• Record extracts
· · · ·
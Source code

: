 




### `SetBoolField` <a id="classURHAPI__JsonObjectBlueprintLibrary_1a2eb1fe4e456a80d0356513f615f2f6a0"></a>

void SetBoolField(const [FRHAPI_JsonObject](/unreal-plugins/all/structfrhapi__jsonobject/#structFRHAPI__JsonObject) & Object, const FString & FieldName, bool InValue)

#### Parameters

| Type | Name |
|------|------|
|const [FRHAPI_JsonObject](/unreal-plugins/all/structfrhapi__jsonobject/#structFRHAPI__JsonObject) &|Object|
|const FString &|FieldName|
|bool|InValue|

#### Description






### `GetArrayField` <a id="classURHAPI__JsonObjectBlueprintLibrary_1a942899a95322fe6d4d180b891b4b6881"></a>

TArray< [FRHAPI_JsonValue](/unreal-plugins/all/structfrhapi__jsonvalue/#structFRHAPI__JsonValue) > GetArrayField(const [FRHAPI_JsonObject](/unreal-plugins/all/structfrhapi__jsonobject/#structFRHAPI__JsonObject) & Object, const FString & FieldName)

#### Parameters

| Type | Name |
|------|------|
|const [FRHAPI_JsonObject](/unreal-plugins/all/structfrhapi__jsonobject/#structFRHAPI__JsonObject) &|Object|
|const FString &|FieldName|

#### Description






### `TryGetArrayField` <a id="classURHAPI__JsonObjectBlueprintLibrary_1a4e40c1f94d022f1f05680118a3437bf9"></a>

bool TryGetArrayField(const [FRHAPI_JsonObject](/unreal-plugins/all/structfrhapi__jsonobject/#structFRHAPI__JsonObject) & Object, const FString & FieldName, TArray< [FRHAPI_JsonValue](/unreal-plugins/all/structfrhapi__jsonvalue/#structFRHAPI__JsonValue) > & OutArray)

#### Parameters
· · · ·
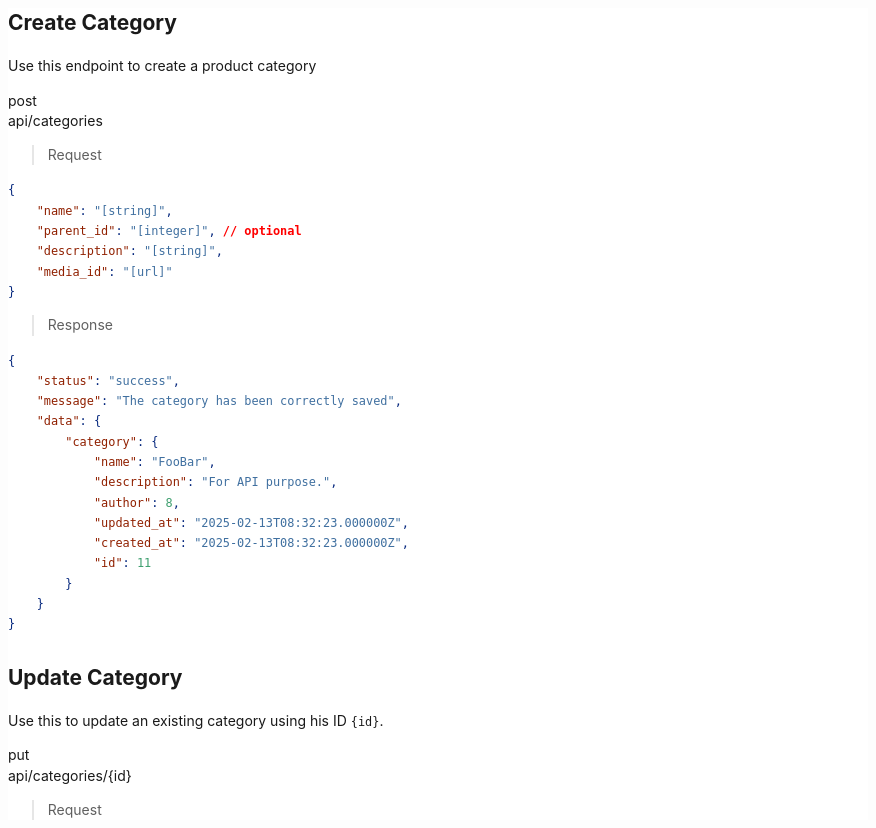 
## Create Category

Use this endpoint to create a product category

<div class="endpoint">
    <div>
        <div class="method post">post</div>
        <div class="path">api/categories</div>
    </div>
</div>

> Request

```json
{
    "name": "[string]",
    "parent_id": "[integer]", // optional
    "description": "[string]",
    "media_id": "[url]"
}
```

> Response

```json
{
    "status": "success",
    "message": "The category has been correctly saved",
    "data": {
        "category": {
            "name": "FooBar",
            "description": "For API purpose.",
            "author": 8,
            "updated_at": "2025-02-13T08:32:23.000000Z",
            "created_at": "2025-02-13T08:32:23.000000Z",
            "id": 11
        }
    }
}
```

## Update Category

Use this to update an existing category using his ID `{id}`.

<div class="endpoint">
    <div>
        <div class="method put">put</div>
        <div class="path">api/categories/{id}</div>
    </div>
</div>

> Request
· · · ·
• Instructions for the task
Among the lines of the data above, find those with the word "path" and show them.

• Your response
        <div class="path">api/categories</div>
        <div class="path">api/categories/{id}</div>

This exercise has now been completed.